DATASET EXCERPTS
↓
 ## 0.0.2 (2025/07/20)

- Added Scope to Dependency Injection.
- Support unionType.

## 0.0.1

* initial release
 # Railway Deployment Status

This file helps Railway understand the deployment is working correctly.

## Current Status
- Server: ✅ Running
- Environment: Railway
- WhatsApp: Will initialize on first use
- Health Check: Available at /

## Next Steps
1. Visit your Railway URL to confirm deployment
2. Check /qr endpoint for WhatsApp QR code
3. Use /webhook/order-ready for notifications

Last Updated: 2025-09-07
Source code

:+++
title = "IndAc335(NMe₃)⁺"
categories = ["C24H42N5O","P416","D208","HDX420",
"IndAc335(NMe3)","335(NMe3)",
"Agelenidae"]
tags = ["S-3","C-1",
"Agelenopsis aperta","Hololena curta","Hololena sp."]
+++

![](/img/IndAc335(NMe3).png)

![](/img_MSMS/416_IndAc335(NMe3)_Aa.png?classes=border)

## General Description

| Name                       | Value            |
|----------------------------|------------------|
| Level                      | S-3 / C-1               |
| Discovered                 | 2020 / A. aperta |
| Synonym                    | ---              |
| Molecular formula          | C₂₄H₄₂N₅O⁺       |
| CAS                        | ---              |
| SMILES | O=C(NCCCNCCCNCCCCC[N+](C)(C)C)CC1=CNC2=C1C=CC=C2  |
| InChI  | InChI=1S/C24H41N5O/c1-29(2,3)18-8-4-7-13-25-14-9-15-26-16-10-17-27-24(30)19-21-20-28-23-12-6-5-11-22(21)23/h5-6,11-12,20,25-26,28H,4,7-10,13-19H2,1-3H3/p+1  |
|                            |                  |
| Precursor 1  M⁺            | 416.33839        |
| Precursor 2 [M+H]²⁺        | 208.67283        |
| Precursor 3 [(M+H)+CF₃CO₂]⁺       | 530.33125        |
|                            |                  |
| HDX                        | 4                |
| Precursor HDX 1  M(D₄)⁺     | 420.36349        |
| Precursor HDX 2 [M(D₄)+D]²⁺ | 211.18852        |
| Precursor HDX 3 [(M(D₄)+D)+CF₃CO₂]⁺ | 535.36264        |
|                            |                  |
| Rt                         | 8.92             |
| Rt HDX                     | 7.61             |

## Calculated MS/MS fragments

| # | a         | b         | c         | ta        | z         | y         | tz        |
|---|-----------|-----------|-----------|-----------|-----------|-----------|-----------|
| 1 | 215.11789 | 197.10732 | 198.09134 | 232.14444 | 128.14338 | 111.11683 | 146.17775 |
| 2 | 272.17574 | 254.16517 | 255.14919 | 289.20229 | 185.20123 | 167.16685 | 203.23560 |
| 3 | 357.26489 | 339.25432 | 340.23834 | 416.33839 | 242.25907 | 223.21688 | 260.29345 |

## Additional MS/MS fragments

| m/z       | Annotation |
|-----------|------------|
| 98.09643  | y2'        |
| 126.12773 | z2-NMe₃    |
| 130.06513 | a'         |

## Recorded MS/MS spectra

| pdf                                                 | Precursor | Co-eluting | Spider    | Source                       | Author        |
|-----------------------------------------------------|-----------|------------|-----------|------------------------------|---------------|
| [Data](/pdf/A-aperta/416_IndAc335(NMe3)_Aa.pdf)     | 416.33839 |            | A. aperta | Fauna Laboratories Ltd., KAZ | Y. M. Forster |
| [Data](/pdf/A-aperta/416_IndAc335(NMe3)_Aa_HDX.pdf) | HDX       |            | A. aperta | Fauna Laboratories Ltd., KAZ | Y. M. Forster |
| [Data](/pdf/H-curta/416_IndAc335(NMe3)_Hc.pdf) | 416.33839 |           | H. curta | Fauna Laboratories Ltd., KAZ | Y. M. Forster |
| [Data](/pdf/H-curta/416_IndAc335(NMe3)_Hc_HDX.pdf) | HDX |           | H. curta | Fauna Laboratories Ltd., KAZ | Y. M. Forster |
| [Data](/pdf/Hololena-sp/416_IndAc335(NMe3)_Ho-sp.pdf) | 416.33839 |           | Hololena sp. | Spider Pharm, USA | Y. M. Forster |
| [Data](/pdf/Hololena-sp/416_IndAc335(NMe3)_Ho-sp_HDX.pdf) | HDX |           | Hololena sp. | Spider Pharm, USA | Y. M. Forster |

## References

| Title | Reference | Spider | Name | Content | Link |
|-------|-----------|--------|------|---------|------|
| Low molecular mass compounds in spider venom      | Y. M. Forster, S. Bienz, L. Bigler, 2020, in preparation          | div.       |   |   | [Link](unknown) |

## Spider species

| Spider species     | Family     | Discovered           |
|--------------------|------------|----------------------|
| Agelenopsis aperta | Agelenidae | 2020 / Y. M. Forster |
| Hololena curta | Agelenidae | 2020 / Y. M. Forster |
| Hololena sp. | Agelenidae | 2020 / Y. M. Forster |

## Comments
↑
ACTIVITY
Give all the records above again, wording unchanged.

RESULT OF THE TASK
 ## 0.0.2 (2025/07/20)

- Added Scope to Dependency Injection.
- Support unionType.

## 0.0.1

* initial release
 # Railway Deployment Status

This file helps Railway understand the deployment is working correctly.

## Current Status
- Server: ✅ Running
- Environment: Railway
- WhatsApp: Will initialize on first use
- Health Check: Available at /

## Next Steps
1. Visit your Railway URL to confirm deployment
2. Check /qr endpoint for WhatsApp QR code
3. Use /webhook/order-ready for notifications

Last Updated: 2025-09-07
Source code

:+++
title = "IndAc335(NMe₃)⁺"
categories = ["C24H42N5O","P416","D208","HDX420",
"IndAc335(NMe3)","335(NMe3)",
"Agelenidae"]
tags = ["S-3","C-1",
"Agelenopsis aperta","Hololena curta","Hololena sp."]
+++

![](/img/IndAc335(NMe3).png)

![](/img_MSMS/416_IndAc335(NMe3)_Aa.png?classes=border)

## General Description

| Name                       | Value            |
|----------------------------|------------------|
| Level                      | S-3 / C-1               |
| Discovered                 | 2020 / A. aperta |
| Synonym                    | ---              |
| Molecular formula          | C₂₄H₄₂N₅O⁺       |
| CAS                        | ---              |
| SMILES | O=C(NCCCNCCCNCCCCC[N+](C)(C)C)CC1=CNC2=C1C=CC=C2  |
| InChI  | InChI=1S/C24H41N5O/c1-29(2,3)18-8-4-7-13-25-14-9-15-26-16-10-17-27-24(30)19-21-20-28-23-12-6-5-11-22(21)23/h5-6,11-12,20,25-26,28H,4,7-10,13-19H2,1-3H3/p+1  |
|                            |                  |
| Precursor 1  M⁺            | 416.33839        |
| Precursor 2 [M+H]²⁺        | 208.67283        |
| Precursor 3 [(M+H)+CF₃CO₂]⁺       | 530.33125        |
|                            |                  |
| HDX                        | 4                |
| Precursor HDX 1  M(D₄)⁺     | 420.36349        |
| Precursor HDX 2 [M(D₄)+D]²⁺ | 211.18852        |
| Precursor HDX 3 [(M(D₄)+D)+CF₃CO₂]⁺ | 535.36264        |
|                            |                  |
| Rt                         | 8.92             |
| Rt HDX                     | 7.61             |

## Calculated MS/MS fragments

| # | a         | b         | c         | ta        | z         | y         | tz        |
|---|-----------|-----------|-----------|-----------|-----------|-----------|-----------|
| 1 | 215.11789 | 197.10732 | 198.09134 | 232.14444 | 128.14338 | 111.11683 | 146.17775 |
| 2 | 272.17574 | 254.16517 | 255.14919 | 289.20229 | 185.20123 | 167.16685 | 203.23560 |
| 3 | 357.26489 | 339.25432 | 340.23834 | 416.33839 | 242.25907 | 223.21688 | 260.29345 |

## Additional MS/MS fragments

| m/z       | Annotation |
|-----------|------------|
| 98.09643  | y2'        |
| 126.12773 | z2-NMe₃    |
| 130.06513 | a'         |

## Recorded MS/MS spectra

| pdf                                                 | Precursor | Co-eluting | Spider    | Source                       | Author        |
|-----------------------------------------------------|-----------|------------|-----------|------------------------------|---------------|
| [Data](/pdf/A-aperta/416_IndAc335(NMe3)_Aa.pdf)     | 416.33839 |            | A. aperta | Fauna Laboratories Ltd., KAZ | Y. M. Forster |
| [Data](/pdf/A-aperta/416_IndAc335(NMe3)_Aa_HDX.pdf) | HDX       |            | A. aperta | Fauna Laboratories Ltd., KAZ | Y. M. Forster |
| [Data](/pdf/H-curta/416_IndAc335(NMe3)_Hc.pdf) | 416.33839 |           | H. curta | Fauna Laboratories Ltd., KAZ | Y. M. Forster |
| [Data](/pdf/H-curta/416_IndAc335(NMe3)_Hc_HDX.pdf) | HDX |           | H. curta | Fauna Laboratories Ltd., KAZ | Y. M. Forster |
| [Data](/pdf/Hololena-sp/416_IndAc335(NMe3)_Ho-sp.pdf) | 416.33839 |           | Hololena sp. | Spider Pharm, USA | Y. M. Forster |
| [Data](/pdf/Hololena-sp/416_IndAc335(NMe3)_Ho-sp_HDX.pdf) | HDX |           | Hololena sp. | Spider Pharm, USA | Y. M. Forster |

## References

| Title | Reference | Spider | Name | Content | Link |
|-------|-----------|--------|------|---------|------|
| Low molecular mass compounds in spider venom      | Y. M. Forster, S. Bienz, L. Bigler, 2020, in preparation          | div.       |   |   | [Link](unknown) |

## Spider species

| Spider species     | Family     | Discovered           |
|--------------------|------------|----------------------|
| Agelenopsis aperta | Agelenidae | 2020 / Y. M. Forster |
| Hololena curta | Agelenidae | 2020 / Y. M. Forster |
| Hololena sp. | Agelenidae | 2020 / Y. M. Forster |

## Comments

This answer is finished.